For every line in the entries that contains "button", show the whole line.

▽

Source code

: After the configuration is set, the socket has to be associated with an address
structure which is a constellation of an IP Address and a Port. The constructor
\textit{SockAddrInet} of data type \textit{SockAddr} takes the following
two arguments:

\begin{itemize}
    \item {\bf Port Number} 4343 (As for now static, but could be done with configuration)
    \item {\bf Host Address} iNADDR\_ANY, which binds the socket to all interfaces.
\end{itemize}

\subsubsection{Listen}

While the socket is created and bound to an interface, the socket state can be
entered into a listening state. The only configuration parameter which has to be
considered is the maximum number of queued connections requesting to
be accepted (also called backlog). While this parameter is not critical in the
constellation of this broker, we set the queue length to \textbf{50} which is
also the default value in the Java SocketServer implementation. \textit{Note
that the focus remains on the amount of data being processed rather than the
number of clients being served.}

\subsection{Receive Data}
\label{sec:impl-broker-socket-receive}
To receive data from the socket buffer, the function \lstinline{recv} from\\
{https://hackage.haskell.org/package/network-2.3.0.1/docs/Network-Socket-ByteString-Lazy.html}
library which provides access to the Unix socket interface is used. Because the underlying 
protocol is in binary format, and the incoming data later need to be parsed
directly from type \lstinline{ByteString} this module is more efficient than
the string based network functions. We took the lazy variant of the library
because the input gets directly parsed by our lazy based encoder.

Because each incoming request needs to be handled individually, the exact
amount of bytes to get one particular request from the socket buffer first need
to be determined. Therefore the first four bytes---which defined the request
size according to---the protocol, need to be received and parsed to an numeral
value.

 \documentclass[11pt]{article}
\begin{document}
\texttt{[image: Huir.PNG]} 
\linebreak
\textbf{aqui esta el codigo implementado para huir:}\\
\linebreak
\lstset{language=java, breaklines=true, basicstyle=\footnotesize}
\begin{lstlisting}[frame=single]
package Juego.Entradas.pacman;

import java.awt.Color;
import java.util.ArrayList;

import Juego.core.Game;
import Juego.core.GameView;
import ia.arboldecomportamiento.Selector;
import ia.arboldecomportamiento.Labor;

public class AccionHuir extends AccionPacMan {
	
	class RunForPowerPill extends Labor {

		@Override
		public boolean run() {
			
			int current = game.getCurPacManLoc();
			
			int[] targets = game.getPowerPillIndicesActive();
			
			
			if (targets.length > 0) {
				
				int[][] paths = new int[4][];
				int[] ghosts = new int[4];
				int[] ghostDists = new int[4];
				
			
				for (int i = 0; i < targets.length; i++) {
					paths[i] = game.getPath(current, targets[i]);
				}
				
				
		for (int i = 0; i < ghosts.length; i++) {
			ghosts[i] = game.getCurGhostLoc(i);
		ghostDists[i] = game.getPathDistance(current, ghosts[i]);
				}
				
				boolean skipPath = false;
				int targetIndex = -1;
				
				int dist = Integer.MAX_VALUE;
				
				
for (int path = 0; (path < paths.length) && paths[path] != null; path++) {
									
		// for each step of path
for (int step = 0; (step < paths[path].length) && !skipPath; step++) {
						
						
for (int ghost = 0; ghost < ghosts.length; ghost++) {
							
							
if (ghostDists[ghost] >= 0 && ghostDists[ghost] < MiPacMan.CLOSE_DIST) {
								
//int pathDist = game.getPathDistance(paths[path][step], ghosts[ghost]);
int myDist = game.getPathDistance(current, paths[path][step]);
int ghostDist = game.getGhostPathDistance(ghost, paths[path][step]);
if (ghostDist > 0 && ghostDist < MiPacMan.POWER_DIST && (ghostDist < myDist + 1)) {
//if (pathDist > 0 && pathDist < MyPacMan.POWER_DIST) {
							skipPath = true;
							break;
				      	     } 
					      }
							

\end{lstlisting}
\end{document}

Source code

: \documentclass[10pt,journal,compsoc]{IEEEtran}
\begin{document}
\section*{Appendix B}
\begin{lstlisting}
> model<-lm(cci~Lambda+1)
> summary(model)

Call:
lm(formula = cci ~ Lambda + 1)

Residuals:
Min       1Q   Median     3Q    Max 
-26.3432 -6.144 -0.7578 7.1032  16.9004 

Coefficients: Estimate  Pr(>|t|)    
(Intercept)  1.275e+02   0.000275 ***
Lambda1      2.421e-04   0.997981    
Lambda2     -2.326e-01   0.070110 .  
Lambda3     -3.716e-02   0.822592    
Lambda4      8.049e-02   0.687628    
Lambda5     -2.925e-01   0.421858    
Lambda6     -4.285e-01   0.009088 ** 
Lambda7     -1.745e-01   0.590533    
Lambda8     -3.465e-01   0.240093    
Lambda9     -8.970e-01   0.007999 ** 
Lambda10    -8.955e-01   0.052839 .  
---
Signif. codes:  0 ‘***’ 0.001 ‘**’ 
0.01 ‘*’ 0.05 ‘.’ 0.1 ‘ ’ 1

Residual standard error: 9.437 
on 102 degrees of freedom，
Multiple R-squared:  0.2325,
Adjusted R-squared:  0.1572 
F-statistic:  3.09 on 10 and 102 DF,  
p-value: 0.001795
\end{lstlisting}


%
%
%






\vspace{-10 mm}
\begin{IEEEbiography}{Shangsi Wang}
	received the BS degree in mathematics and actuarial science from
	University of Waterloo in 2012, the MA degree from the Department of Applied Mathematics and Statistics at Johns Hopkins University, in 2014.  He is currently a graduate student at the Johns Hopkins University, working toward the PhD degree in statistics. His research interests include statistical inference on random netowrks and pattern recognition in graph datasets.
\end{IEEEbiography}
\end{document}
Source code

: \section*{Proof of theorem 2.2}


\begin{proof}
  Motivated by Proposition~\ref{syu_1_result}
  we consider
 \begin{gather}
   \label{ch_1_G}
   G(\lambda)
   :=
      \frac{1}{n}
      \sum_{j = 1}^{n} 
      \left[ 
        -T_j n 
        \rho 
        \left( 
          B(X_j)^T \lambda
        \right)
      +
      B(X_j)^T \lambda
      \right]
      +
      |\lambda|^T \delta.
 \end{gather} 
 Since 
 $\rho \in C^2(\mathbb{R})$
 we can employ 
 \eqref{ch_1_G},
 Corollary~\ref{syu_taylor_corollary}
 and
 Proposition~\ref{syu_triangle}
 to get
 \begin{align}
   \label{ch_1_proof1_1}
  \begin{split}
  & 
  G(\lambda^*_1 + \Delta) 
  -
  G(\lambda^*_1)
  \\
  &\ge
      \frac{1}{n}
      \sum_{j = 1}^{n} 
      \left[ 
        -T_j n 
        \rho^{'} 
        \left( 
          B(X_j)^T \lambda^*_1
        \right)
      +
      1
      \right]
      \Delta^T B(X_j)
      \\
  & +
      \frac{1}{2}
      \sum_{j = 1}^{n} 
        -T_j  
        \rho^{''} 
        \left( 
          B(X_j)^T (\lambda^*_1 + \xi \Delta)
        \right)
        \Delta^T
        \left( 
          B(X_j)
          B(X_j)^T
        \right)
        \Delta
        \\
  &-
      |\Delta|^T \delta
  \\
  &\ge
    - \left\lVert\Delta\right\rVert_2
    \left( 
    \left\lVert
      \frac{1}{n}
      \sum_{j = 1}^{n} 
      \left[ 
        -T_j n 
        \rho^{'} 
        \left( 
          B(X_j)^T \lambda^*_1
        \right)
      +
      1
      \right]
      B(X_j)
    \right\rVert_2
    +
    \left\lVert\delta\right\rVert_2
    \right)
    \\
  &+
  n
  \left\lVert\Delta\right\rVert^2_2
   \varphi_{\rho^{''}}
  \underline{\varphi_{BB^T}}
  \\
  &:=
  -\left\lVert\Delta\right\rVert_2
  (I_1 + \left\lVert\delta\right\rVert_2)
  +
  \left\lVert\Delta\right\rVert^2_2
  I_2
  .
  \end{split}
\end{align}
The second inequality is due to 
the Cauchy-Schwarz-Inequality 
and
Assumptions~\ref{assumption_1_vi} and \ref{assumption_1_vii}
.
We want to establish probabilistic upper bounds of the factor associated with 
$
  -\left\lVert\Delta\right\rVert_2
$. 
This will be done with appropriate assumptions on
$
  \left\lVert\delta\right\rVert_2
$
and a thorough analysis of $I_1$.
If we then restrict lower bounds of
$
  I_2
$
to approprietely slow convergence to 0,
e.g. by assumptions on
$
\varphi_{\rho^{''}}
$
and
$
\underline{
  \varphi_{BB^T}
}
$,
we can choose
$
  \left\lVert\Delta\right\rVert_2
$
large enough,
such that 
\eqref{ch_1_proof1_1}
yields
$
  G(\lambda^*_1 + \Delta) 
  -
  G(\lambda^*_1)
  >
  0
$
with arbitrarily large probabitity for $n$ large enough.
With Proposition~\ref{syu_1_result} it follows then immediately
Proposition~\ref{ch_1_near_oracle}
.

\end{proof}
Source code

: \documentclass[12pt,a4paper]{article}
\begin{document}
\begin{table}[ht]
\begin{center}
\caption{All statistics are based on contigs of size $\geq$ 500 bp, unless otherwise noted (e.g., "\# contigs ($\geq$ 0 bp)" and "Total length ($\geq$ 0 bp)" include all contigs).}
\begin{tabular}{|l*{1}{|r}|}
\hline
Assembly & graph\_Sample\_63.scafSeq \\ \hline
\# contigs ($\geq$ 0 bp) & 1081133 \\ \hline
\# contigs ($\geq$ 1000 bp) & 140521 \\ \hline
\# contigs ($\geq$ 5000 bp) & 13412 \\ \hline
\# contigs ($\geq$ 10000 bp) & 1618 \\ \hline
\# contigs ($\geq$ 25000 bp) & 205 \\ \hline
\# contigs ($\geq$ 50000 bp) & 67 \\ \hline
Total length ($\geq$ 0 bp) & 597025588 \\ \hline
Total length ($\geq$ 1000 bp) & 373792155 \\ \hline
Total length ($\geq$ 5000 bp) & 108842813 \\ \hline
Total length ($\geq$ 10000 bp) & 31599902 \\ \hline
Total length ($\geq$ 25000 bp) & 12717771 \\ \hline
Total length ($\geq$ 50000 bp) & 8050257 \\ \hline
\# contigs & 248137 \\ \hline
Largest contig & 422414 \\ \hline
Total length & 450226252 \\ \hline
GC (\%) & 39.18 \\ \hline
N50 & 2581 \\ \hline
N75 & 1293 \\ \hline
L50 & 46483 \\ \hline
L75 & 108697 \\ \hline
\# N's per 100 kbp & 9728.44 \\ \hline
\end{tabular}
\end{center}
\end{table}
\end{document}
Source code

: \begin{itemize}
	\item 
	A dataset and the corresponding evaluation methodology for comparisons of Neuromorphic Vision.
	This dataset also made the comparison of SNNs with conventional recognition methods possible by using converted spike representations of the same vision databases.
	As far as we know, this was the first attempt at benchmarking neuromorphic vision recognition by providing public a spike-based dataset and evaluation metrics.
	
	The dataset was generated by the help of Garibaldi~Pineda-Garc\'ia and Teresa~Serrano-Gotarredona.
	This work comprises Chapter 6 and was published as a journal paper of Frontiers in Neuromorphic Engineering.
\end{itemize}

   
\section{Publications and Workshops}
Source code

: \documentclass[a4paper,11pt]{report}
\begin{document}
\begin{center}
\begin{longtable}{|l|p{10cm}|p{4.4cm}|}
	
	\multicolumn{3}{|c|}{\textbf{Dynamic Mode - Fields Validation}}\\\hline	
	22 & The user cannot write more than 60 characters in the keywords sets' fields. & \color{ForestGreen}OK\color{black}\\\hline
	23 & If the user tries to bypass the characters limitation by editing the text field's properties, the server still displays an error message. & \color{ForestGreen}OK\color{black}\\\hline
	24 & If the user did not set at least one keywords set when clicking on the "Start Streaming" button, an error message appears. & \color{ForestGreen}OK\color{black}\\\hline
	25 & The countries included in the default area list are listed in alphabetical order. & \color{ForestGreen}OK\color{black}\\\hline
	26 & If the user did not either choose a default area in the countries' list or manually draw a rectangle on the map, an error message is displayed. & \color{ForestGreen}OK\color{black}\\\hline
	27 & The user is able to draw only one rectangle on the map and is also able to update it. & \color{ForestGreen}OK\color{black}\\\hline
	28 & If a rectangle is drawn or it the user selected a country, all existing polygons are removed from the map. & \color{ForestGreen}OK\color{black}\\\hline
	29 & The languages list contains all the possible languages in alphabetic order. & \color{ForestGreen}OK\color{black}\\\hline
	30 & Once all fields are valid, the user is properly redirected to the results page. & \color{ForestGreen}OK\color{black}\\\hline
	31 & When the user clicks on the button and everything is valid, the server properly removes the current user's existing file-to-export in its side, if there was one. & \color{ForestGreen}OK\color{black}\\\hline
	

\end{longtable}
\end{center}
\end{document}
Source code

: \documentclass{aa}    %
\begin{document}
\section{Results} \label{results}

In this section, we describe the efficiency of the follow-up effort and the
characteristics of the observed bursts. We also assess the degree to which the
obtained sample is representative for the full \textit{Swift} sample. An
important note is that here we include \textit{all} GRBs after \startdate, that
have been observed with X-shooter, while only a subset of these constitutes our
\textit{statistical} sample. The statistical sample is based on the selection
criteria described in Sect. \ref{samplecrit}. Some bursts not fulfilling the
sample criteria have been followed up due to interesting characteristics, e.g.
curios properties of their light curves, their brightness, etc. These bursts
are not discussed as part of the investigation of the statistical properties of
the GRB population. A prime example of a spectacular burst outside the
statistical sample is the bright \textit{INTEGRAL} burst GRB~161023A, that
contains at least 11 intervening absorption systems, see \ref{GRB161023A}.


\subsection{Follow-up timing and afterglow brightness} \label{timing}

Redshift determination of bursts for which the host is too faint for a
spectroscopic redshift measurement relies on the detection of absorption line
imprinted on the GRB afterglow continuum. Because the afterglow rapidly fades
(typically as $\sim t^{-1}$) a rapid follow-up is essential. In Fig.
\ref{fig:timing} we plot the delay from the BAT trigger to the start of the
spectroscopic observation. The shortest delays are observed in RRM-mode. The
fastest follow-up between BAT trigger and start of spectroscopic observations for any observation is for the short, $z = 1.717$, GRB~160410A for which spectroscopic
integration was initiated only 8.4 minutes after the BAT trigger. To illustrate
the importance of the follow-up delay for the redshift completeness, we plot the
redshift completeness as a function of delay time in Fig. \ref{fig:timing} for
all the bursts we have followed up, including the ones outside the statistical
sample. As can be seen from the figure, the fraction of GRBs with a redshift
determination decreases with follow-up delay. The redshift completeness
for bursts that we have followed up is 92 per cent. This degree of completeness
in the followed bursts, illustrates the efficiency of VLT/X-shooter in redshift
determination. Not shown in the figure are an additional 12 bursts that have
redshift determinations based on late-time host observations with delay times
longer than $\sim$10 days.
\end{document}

△

- _Task answer_
	24 & If the user did not set at least one keywords set when clicking on the "Start Streaming" button, an error message appears. & \color{ForestGreen}OK\color{black}\\\hline
	31 & When the user clicks on the button and everything is valid, the server properly removes the current user's existing file-to-export in its side, if there was one. & \color{ForestGreen}OK\color{black}\\\hline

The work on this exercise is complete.